Top of Task data

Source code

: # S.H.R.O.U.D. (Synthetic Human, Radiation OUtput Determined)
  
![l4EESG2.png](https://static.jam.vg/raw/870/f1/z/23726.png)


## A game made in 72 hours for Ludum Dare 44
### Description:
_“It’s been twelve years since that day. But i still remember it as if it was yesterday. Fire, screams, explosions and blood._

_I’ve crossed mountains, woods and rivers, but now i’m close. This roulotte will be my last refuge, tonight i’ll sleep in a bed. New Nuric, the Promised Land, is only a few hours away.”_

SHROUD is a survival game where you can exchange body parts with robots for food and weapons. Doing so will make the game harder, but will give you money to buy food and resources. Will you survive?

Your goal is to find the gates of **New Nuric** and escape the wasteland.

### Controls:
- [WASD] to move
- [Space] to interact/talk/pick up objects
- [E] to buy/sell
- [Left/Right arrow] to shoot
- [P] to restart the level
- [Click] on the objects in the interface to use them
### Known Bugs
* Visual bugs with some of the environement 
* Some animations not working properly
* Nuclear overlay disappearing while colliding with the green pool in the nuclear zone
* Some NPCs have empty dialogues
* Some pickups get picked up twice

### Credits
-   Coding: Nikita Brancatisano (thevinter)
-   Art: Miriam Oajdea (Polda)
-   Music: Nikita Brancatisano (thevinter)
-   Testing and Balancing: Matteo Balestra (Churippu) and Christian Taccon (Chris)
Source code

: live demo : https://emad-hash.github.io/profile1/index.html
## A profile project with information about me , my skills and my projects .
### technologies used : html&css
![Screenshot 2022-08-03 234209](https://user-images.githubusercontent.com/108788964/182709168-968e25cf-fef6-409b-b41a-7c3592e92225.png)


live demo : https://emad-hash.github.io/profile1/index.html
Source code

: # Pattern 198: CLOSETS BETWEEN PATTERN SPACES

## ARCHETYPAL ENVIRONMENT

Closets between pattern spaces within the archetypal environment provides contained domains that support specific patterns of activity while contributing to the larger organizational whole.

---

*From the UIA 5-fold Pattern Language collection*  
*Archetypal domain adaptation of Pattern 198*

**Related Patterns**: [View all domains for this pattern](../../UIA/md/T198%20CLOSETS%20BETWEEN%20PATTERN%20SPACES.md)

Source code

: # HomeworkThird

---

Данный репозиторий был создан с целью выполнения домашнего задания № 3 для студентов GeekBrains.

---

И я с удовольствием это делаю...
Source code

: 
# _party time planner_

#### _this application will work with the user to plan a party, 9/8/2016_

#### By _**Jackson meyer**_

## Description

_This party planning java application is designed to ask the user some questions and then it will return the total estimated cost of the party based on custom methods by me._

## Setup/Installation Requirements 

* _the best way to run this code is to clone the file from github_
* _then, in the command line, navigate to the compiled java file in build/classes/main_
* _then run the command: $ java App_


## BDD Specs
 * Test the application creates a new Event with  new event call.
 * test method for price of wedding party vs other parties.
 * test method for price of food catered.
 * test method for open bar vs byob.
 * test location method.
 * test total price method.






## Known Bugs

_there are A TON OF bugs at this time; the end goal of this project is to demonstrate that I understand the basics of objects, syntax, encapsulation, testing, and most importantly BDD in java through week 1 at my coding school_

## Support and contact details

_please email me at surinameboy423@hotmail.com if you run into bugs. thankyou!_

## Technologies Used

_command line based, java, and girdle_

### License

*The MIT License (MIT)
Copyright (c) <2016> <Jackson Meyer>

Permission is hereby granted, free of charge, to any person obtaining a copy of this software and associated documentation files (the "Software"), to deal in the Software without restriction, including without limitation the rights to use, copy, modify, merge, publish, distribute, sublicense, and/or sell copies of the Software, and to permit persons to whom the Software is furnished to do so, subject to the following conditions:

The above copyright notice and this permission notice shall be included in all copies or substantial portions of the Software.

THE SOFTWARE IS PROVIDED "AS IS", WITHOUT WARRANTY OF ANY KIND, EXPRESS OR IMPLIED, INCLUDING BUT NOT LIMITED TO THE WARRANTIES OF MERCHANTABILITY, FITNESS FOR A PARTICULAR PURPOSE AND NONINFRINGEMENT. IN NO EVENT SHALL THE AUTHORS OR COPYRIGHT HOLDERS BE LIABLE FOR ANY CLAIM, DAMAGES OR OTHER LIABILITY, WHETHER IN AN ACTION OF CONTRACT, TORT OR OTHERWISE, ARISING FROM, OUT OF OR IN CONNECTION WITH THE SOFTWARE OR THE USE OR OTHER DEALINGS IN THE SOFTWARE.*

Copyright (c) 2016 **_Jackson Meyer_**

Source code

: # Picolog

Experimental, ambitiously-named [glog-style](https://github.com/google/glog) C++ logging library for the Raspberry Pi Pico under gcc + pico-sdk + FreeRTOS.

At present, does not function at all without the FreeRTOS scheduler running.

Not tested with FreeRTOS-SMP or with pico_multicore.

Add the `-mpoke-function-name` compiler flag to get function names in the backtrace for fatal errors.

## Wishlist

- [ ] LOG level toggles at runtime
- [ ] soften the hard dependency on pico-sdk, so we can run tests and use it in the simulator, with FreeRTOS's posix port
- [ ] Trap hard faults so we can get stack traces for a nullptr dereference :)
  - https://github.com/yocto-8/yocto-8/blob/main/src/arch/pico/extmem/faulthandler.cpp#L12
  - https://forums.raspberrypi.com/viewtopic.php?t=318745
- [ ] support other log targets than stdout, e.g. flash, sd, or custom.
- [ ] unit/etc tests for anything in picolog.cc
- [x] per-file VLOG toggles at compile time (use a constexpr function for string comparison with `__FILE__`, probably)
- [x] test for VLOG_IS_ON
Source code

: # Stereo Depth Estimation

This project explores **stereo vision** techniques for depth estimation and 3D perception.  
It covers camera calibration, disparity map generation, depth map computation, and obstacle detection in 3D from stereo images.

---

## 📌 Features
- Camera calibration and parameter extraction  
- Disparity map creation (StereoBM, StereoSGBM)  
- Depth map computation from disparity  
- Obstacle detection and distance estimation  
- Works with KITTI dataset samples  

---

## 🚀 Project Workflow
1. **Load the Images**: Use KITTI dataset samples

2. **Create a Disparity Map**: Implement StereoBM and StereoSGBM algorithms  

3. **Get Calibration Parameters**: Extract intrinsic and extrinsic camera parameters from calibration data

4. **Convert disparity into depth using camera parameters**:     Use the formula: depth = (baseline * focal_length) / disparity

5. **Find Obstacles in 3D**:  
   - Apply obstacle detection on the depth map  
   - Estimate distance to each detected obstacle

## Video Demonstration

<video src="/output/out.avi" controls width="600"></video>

Bottom of Task data

» **Required work**
Without altering a single word, set down all the entries again.

» **Worked solution**
Source code

: # S.H.R.O.U.D. (Synthetic Human, Radiation OUtput Determined)
  
![l4EESG2.png](https://static.jam.vg/raw/870/f1/z/23726.png)


## A game made in 72 hours for Ludum Dare 44
### Description:
_“It’s been twelve years since that day. But i still remember it as if it was yesterday. Fire, screams, explosions and blood._

_I’ve crossed mountains, woods and rivers, but now i’m close. This roulotte will be my last refuge, tonight i’ll sleep in a bed. New Nuric, the Promised Land, is only a few hours away.”_

SHROUD is a survival game where you can exchange body parts with robots for food and weapons. Doing so will make the game harder, but will give you money to buy food and resources. Will you survive?

Your goal is to find the gates of **New Nuric** and escape the wasteland.

### Controls:
- [WASD] to move
- [Space] to interact/talk/pick up objects
- [E] to buy/sell
- [Left/Right arrow] to shoot
- [P] to restart the level
- [Click] on the objects in the interface to use them
### Known Bugs
* Visual bugs with some of the environement 
* Some animations not working properly
* Nuclear overlay disappearing while colliding with the green pool in the nuclear zone
* Some NPCs have empty dialogues
* Some pickups get picked up twice

### Credits
-   Coding: Nikita Brancatisano (thevinter)
-   Art: Miriam Oajdea (Polda)
-   Music: Nikita Brancatisano (thevinter)
-   Testing and Balancing: Matteo Balestra (Churippu) and Christian Taccon (Chris)
Source code

: live demo : https://emad-hash.github.io/profile1/index.html
## A profile project with information about me , my skills and my projects .
### technologies used : html&css
![Screenshot 2022-08-03 234209](https://user-images.githubusercontent.com/108788964/182709168-968e25cf-fef6-409b-b41a-7c3592e92225.png)


live demo : https://emad-hash.github.io/profile1/index.html
Source code

: # Pattern 198: CLOSETS BETWEEN PATTERN SPACES

## ARCHETYPAL ENVIRONMENT

Closets between pattern spaces within the archetypal environment provides contained domains that support specific patterns of activity while contributing to the larger organizational whole.

---

*From the UIA 5-fold Pattern Language collection*  
*Archetypal domain adaptation of Pattern 198*

**Related Patterns**: [View all domains for this pattern](../../UIA/md/T198%20CLOSETS%20BETWEEN%20PATTERN%20SPACES.md)

Source code

: # HomeworkThird

---

Данный репозиторий был создан с целью выполнения домашнего задания № 3 для студентов GeekBrains.

---

И я с удовольствием это делаю...
Source code

: 
# _party time planner_

#### _this application will work with the user to plan a party, 9/8/2016_

#### By _**Jackson meyer**_

## Description

_This party planning java application is designed to ask the user some questions and then it will return the total estimated cost of the party based on custom methods by me._

## Setup/Installation Requirements 

* _the best way to run this code is to clone the file from github_
* _then, in the command line, navigate to the compiled java file in build/classes/main_
* _then run the command: $ java App_


## BDD Specs
 * Test the application creates a new Event with  new event call.
 * test method for price of wedding party vs other parties.
 * test method for price of food catered.
 * test method for open bar vs byob.
 * test location method.
 * test total price method.






## Known Bugs

_there are A TON OF bugs at this time; the end goal of this project is to demonstrate that I understand the basics of objects, syntax, encapsulation, testing, and most importantly BDD in java through week 1 at my coding school_

## Support and contact details

_please email me at surinameboy423@hotmail.com if you run into bugs. thankyou!_

## Technologies Used

_command line based, java, and girdle_

### License

*The MIT License (MIT)
Copyright (c) <2016> <Jackson Meyer>

Permission is hereby granted, free of charge, to any person obtaining a copy of this software and associated documentation files (the "Software"), to deal in the Software without restriction, including without limitation the rights to use, copy, modify, merge, publish, distribute, sublicense, and/or sell copies of the Software, and to permit persons to whom the Software is furnished to do so, subject to the following conditions:

The above copyright notice and this permission notice shall be included in all copies or substantial portions of the Software.

THE SOFTWARE IS PROVIDED "AS IS", WITHOUT WARRANTY OF ANY KIND, EXPRESS OR IMPLIED, INCLUDING BUT NOT LIMITED TO THE WARRANTIES OF MERCHANTABILITY, FITNESS FOR A PARTICULAR PURPOSE AND NONINFRINGEMENT. IN NO EVENT SHALL THE AUTHORS OR COPYRIGHT HOLDERS BE LIABLE FOR ANY CLAIM, DAMAGES OR OTHER LIABILITY, WHETHER IN AN ACTION OF CONTRACT, TORT OR OTHERWISE, ARISING FROM, OUT OF OR IN CONNECTION WITH THE SOFTWARE OR THE USE OR OTHER DEALINGS IN THE SOFTWARE.*

Copyright (c) 2016 **_Jackson Meyer_**

Source code

: # Picolog

Experimental, ambitiously-named [glog-style](https://github.com/google/glog) C++ logging library for the Raspberry Pi Pico under gcc + pico-sdk + FreeRTOS.

At present, does not function at all without the FreeRTOS scheduler running.

Not tested with FreeRTOS-SMP or with pico_multicore.

Add the `-mpoke-function-name` compiler flag to get function names in the backtrace for fatal errors.

## Wishlist

- [ ] LOG level toggles at runtime
- [ ] soften the hard dependency on pico-sdk, so we can run tests and use it in the simulator, with FreeRTOS's posix port
- [ ] Trap hard faults so we can get stack traces for a nullptr dereference :)
  - https://github.com/yocto-8/yocto-8/blob/main/src/arch/pico/extmem/faulthandler.cpp#L12
  - https://forums.raspberrypi.com/viewtopic.php?t=318745
- [ ] support other log targets than stdout, e.g. flash, sd, or custom.
- [ ] unit/etc tests for anything in picolog.cc
- [x] per-file VLOG toggles at compile time (use a constexpr function for string comparison with `__FILE__`, probably)
- [x] test for VLOG_IS_ON
Source code

: # Stereo Depth Estimation

This project explores **stereo vision** techniques for depth estimation and 3D perception.  
It covers camera calibration, disparity map generation, depth map computation, and obstacle detection in 3D from stereo images.

---

## 📌 Features
- Camera calibration and parameter extraction  
- Disparity map creation (StereoBM, StereoSGBM)  
- Depth map computation from disparity  
- Obstacle detection and distance estimation  
- Works with KITTI dataset samples  

---

## 🚀 Project Workflow
1. **Load the Images**: Use KITTI dataset samples

2. **Create a Disparity Map**: Implement StereoBM and StereoSGBM algorithms  

3. **Get Calibration Parameters**: Extract intrinsic and extrinsic camera parameters from calibration data

4. **Convert disparity into depth using camera parameters**:     Use the formula: depth = (baseline * focal_length) / disparity

5. **Find Obstacles in 3D**:  
   - Apply obstacle detection on the depth map  
   - Estimate distance to each detected obstacle

## Video Demonstration

<video src="/output/out.avi" controls width="600"></video>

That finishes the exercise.